Preparation and administration of retinoids

R667 (palovarotene, CAS410528-02-8)⁽¹⁷⁾ and NRX 204647⁽¹³⁾ are RARγ agonists and were synthesized by Atomax Chemicals (Shenzhen, China). RARγ antagonists CD2665 (CAS 170355-78-9)⁽¹⁸⁾ and MM11253 (CAS345952-44-5)⁽¹⁹⁾ were purchased from Tocris Biosciences (Bristol, UK). RARγ antagonist 7a was synthesized by Atomax Chemicals (Shenzhen, China) according to the world patent application WO 2005/066115 A2. The concentrations of retinoids used for animal experiments were 1 mg/kg for NRX 204647 and 4 mg/kg for all other compounds unless indicated. Stock solutions of retinoids in DMSO (D2650; Sigma-Aldrich, St. Louis, MO) were stored at −30°C under argon. Before administration, 30 μl aliquots of stock solution were mixed with 70 μl of corn oil (C8267; Sigma-Aldrich, St. Louis, MO) for each dose, and administered to mice by oral gavage using a 20-gauge gavage needle (Fine Science Tools, Foster City, CA) at indicated time points. Vehicle control mice received 30 μl DMSO plus 70 μl corn oil in the same manner.

Histological and immunohistochemical analyses

Tissue samples were fixed in 4% paraformaldehyde overnight at 4°C, decalcified in 10% EDTA (only for calcified samples), processed for paraffin embedding, and serially sectioned at 6 μm-thickness. Sections were stained with hematoxylin and eosin (HE) for general profiling or with alcian blue at pH1.0 and eosin counter staining. For immunohistochemical analysis, antigen retrieval was performed with 0.1% pepsin in 0.02N-HCl for 10 min, and sections were incubated with blocking solution (0.1M NaPB, 1% BSA and 10% normal goat serum) for 1 h and then with primary antibodies against phospho-Smad1/5/8 (#9511; Cell Signaling Technology, Danvers, MA) or anti-RARγ (#8965; Cell Signaling Technology, Danvers, MA) overnight at 4°C. The antibodies were visualized using rabbit specific HRP/DAB (ABC) detection kit (ab64261; Abcam, Cambridge, MA). After detection, sections were counter stained with 0.5% methyl green. Immunopositive cells are counted in randomly chosen 8 areas (109 × 145μm, 2–3 fileds/sample) and the percentage of positive cell number to total cell number was calculated.

Analysis by μCT

After fixation, samples were subjected to μCT analysis using a CT35 scanner (SCANCO USA Inc., Southeastern, PA) at 55 kV and 70 mA for bone volume/tissue volume (BV/TV) analysis. Normalized BV/TV means were calculated by ratios of experimental versus control values.

Immunoblotting

ATDC5 cells were grown until approximately 70% confluence in Dulbecco’s modified Eagle’s medium/Ham’s nutrient mixture F-12 containing 5% fetal bovine serum (FBS). After serum deprivation (0.3% FBS) for 16 h, cultures were treated with rhBMP-2 and/or retinoids for 60 minutes and then lysed in SDS-PAGE sample buffer. Cell lysates were denatured, separated onto 10% SDS-page gel and transferred to PVDF membranes (EMD Millipore, Billerica, MA). Membranes were incubated overnight at 4°C with antibodies against phospho-Smad1/5 (#9616; Cell Signaling Technology, Danvers, MA), phospho-Smad1/5/8 (#9511; Cell Signaling Technology, Danvers, MA), phospho-Erk1/2 (#4370; Cell Signaling Technology, Danvers, MA), or phospho-p38 (#4511; Cell Signaling Technology, Danvers, MA), followed by incubation with horseradish peroxidase (HRP)-conjugated secondary antibody (#7074; Cell Signaling Technology, Danvers, MA). HRP activity was detected using a SuperSignal West Dura Extended Duration Substrate (34075; Thermo Scientific, Waltham, MA).
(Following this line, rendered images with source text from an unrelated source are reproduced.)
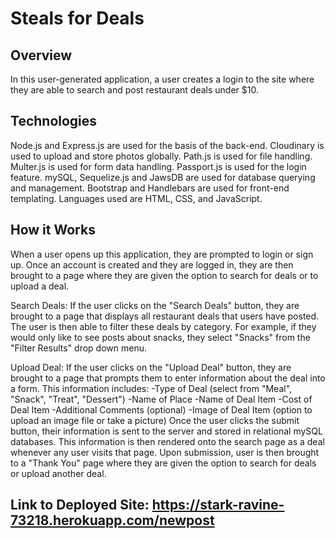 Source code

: # Steals for Deals

## Overview
In this user-generated application, a user creates a login to the site where they are able to search and post restaurant deals under $10. 

## Technologies
Node.js and Express.js are used for the basis of the back-end. Cloudinary is used to upload and store photos globally. Path.js is used for file handling. Multer.js is used for form data handling. Passport.js is used for the login feature. mySQL, Sequelize.js and JawsDB are used for database querying and management. Bootstrap and Handlebars are used for front-end templating. Languages used are HTML, CSS, and JavaScript.

## How it Works
When a user opens up this application, they are prompted to login or sign up. Once an account is created and they are logged in, they are then brought to a page where they are given the option to search for deals or to upload a deal. 

Search Deals:
If the user clicks on the "Search Deals" button, they are brought to a page that displays all restaurant deals that users have posted. The user is then able to filter these deals by category. For example, if they would only like to see posts about snacks, they select "Snacks" from the "Filter Results" drop down menu.

Upload Deal:
If the user clicks on the "Upload Deal" button, they are brought to a page that prompts them to enter information about the deal into a form. This information includes:
    -Type of Deal (select from "Meal", "Snack", "Treat", "Dessert")
    -Name of Place
    -Name of Deal Item
    -Cost of Deal Item
    -Additional Comments (optional)
    -Image of Deal Item (option to upload an image file or take a picture)
Once the user clicks the submit button, their information is sent to the server and stored in relational mySQL databases. This information is then rendered onto the search page as a deal whenever any user visits that page. Upon submission, user is then brought to a "Thank You" page where they are given the option to search for deals or upload another deal.


## Link to Deployed Site: https://stark-ravine-73218.herokuapp.com/newpost

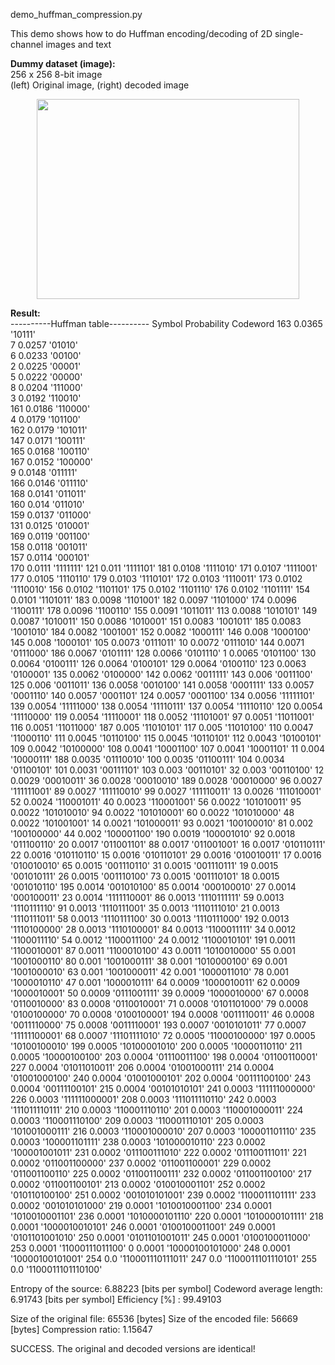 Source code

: demo_huffman_compression.py <br/>

This demo shows how to do Huffman encoding/decoding of 2D single-channel images and text <br/>

**Dummy dataset (image):**<br/>
256 x 256 8-bit image <br/>
(left) Original image, (right) decoded image <br/>
<p align="center">
  <img src="images_original_and_decoded.png" width="420" height="320"/>
</p>

**Result:** <br/>
----------Huffman table----------
Symbol Probability Codeword
163        0.0365     '10111'   
7          0.0257     '01010'   
6          0.0233     '00100'   
2          0.0225     '00001'   
5          0.0222     '00000'   
8          0.0204     '111000'  
3          0.0192     '110010'  
161        0.0186     '110000'  
4          0.0179     '101100'  
162        0.0179     '101011'  
147        0.0171     '100111'  
165        0.0168     '100110'  
167        0.0152     '100000'  
9          0.0148     '011111'  
166        0.0146     '011110'  
168        0.0141     '011011'  
160        0.014      '011010'  
159        0.0137     '011000'  
131        0.0125     '010001'  
169        0.0119     '001100'  
158        0.0118     '001011'  
157        0.0114     '000101'  
170        0.0111     '1111111' 
121        0.011      '1111101' 
181        0.0108     '1111010' 
171        0.0107     '1111001' 
177        0.0105     '1110110' 
179        0.0103     '1110101' 
172        0.0103     '1110011' 
173        0.0102     '1110010' 
156        0.0102     '1101101' 
175        0.0102     '1101110' 
176        0.0102     '1101111' 
154        0.0101     '1101011' 
183        0.0098     '1101001' 
182        0.0097     '1101000' 
174        0.0096     '1100111' 
178        0.0096     '1100110' 
155        0.0091     '1011011' 
113        0.0088     '1010101' 
149        0.0087     '1010011' 
150        0.0086     '1010001' 
151        0.0083     '1001011' 
185        0.0083     '1001010' 
184        0.0082     '1001001' 
152        0.0082     '1000111' 
146        0.008      '1000100' 
145        0.008      '1000101' 
105        0.0073     '0111011' 
10         0.0072     '0111010' 
144        0.0071     '0111000' 
186        0.0067     '0101111' 
128        0.0066     '0101110' 
1          0.0065     '0101100' 
130        0.0064     '0100111' 
126        0.0064     '0100101' 
129        0.0064     '0100110' 
123        0.0063     '0100001' 
135        0.0062     '0100000' 
142        0.0062     '0011111' 
143        0.006      '0011100' 
125        0.006      '0011011' 
136        0.0058     '0010100' 
141        0.0058     '0001111' 
133        0.0057     '0001110' 
140        0.0057     '0001101' 
124        0.0057     '0001100' 
134        0.0056     '11111101'
139        0.0054     '11111000'
138        0.0054     '11110111'
137        0.0054     '11110110'
120        0.0054     '11110000'
119        0.0054     '11110001'
118        0.0052     '11101001'
97         0.0051     '11011001'
116        0.0051     '11011000'
187        0.005      '11010101'
117        0.005      '11010100'
110        0.0047     '11000110'
111        0.0045     '10110100'
115        0.0045     '10110101'
112        0.0043     '10100101'
109        0.0042     '10100000'
108        0.0041     '10001100'
107        0.0041     '10001101'
11         0.004      '10000111'
188        0.0035     '01110010'
100        0.0035     '01100111'
104        0.0034     '01100101'
101        0.0031     '00111101'
103        0.003      '00110101'
32         0.003      '00110100'
12         0.0029     '00010011'
36         0.0028     '00010010'
189        0.0028     '00010000'
96         0.0027     '111111001'
89         0.0027     '111110010'
99         0.0027     '111110011'
13         0.0026     '111010001'
52         0.0024     '110001011'
40         0.0023     '110001001'
56         0.0022     '101010011'
95         0.0022     '101010010'
94         0.0022     '101010001'
60         0.0022     '101010000'
48         0.0022     '101001001'
14         0.0021     '101000011'
93         0.0021     '100100010'
81         0.002      '100100000'
44         0.002      '100001100'
190        0.0019     '100001010'
92         0.0018     '011100110'
20         0.0017     '011001101'
88         0.0017     '011001001'
16         0.0017     '010110111'
22         0.0016     '010110110'
15         0.0016     '010110101'
29         0.0016     '010010011'
17         0.0016     '010010010'
65         0.0015     '001110110'
31         0.0015     '001110111'
19         0.0015     '001010111'
26         0.0015     '001110100'
73         0.0015     '001110101'
18         0.0015     '001010110'
195        0.0014     '001010100'
85         0.0014     '000100010'
27         0.0014     '000100011'
23         0.0014     '1111110001'
86         0.0013     '1110111111'
59         0.0013     '1110111110'
91         0.0013     '1110111001'
35         0.0013     '1110111010'
21         0.0013     '1110111011'
58         0.0013     '1110111100'
30         0.0013     '1110111000'
192        0.0013     '1110100000'
28         0.0013     '1110100001'
84         0.0013     '1100011111'
34         0.0012     '1100011110'
54         0.0012     '1100011100'
24         0.0012     '1100010101'
191        0.0011     '1100010001'
87         0.0011     '1100010100'
43         0.0011     '1010010000'
55         0.001      '1001000110'
80         0.001      '1001000111'
38         0.001      '1010000100'
69         0.001      '1001000010'
63         0.001      '1001000011'
42         0.001      '1000011010'
78         0.001      '1000010110'
47         0.001      '1000010111'
64         0.0009     '1000010011'
62         0.0009     '1000010001'
50         0.0009     '0111001111'
39         0.0009     '1000010000'
67         0.0008     '0110010000'
83         0.0008     '0110010001'
71         0.0008     '0101101000'
79         0.0008     '0100100000'
70         0.0008     '0100100001'
194        0.0008     '0011110011'
46         0.0008     '0011110000'
75         0.0008     '0011110001'
193        0.0007     '0010101011'
77         0.0007     '11111100001'
68         0.0007     '11101111010'
72         0.0005     '11000100000'
197        0.0005     '10100100010'
199        0.0005     '10100001010'
200        0.0005     '10000110110'
211        0.0005     '10000100100'
203        0.0004     '01110011100'
198        0.0004     '01100110001'
227        0.0004     '01011010011'
206        0.0004     '01001000111'
214        0.0004     '01001000100'
240        0.0004     '01001000101'
202        0.0004     '00111100100'
243        0.0004     '00111100101'
215        0.0004     '00101010101'
241        0.0003     '111111000000'
226        0.0003     '111111000001'
208        0.0003     '111011110110'
242        0.0003     '111011110111'
210        0.0003     '110001110110'
201        0.0003     '110001000011'
224        0.0003     '110001110100'
209        0.0003     '110001110101'
205        0.0003     '101001000111'
216        0.0003     '110001000010'
207        0.0003     '100001101110'
235        0.0003     '100001101111'
238        0.0003     '101000010110'
223        0.0002     '100001001011'
231        0.0002     '011100111010'
222        0.0002     '011100111011'
221        0.0002     '011001100000'
237        0.0002     '011001100001'
229        0.0002     '011001100110'
225        0.0002     '011001100111'
232        0.0002     '011001100100'
217        0.0002     '011001100101'
213        0.0002     '010010001101'
252        0.0002     '010110100100'
251        0.0002     '001010101001'
239        0.0002     '1100011101111'
233        0.0002     '001010101000'
219        0.0001     '1010010001100'
234        0.0001     '1010010001101'
236        0.0001     '1010000101110'
220        0.0001     '1010000101111'
218        0.0001     '1000010010101'
246        0.0001     '0100100011001'
249        0.0001     '0101101001010'
250        0.0001     '0101101001011'
245        0.0001     '0100100011000'
253        0.0001     '11000111011100'
0          0.0001     '10000100101000'
248        0.0001     '10000100101001'
254        0.0        '110001110111011'
247        0.0        '1100011101110101'
255        0.0        '1100011101110100'

Entropy of the source:  6.88223 [bits per symbol]
Codeword average length:  6.91743 [bits per symbol]
Efficiency [%] :  99.49103

Size of the original file: 65536 [bytes]
Size of the encoded file: 56669 [bytes]
Compression ratio:  1.15647

SUCCESS. The original and decoded versions are identical!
Membranes were re-blotted with antibodies against GAPDH (sc-32233; Santa Cruz Biotechnology, Dallas, TX) for loading normalization.

Reporter assays

Primary mouse epiphyseal chondrocytes were isolated from neonatal C57BL/6J mice as described previously⁽²⁰⁾ and were plated on 48 or 96 well plates and serum-starved overnight. Cultures were co-transfected with canonical BMP signaling reporter Id1-Luc⁽²¹⁾ or retinoic acid response element (RARE)-Luc⁽¹²⁾ plasmids and phRG-TK (E2241; Promega, Madison, WI) using Lipofectamine LTX and Plus reagent (#15338100; Life Technologies, Grand Island, NY) according to the manufacturer’s protocol. Twenty four hours later, cells were treated with indicated concentrations of rhBMP-2 and/or retinoid and incubated for an additional 24 hours. Cells were then harvested and subjected to dual luciferase assay (E1960; Promega, Madison, WI). Firefly luciferase activity was normalized to renilla luciferase activity generated by phRG-TK.

Statistical analysis

All results were examined by one-way factorial ANOVA followed by Dunnett’s or Bonferroni’s post hoc multiple comparison tests (Prism 5; GraphPad Software, La Jolla, CA). p-values less than 0.01 were considered as statistically significant versus control (*p<0.01, as indicated by brackets).

Results

A larger volume of cartilage tissues are induced in bone defect in RARγ-null mice

We showed previously that treatment with RARγ-selective agonists inhibits ectopic endochondral bone formation in mouse models of HO, suggesting that the function of RARγ is amenable to experimental manipulation and could be manipulated to different ends⁽¹³⁾. To test this interesting possibility, we asked whether RARγ deficiency would actually stimulate formation of endochondral bone. We drilled a 1 mm round-shaped hole in the cortical bone in the upper 1/3 region of tibia (Fig. 1A) in adult wild-type and RARγ-null mice and monitored the repair process over time. In control mice at day 7 from surgery, the bone defect was filled with fibrous tissues containing a small amount of cartilaginous nodules that were positive for alcian blue staining (Fig. 1B). In contrast, we found abundant cartilage tissue around the perimeter of the defect in companion RARγ-null mice (Fig. 1E). Analyses by μCT and calcein labeling at 2 weeks after surgery revealed that the RARγ-null mice (Fig. 1F and G) exhibited higher bone forming activity compared to wild type mice (Fig. 1C and D). To assess more closely the degree of cartilage formation, we prepared serial sagittal sections through the tibias, stained them with alcian blue and eosin (Fig. 1H) and quantified the cartilaginous regions that had developed within and around the defect (Fig. 1I). The overall areas of cartilaginous tissue were significantly larger in RARγ-null mice than control mice at 1 week from surgery (Fig. 1H), but dwindled over time as endochondral ossification progressed and cartilage was replaced by bone (Fig. 1I). We did not quantify bone itself because it was difficult to distinguish repair from endogenous bone in tissue sections. The above data indicate that absence of RARγ leads to more exuberant cartilage formation in response to bone defect.

Fig. 1.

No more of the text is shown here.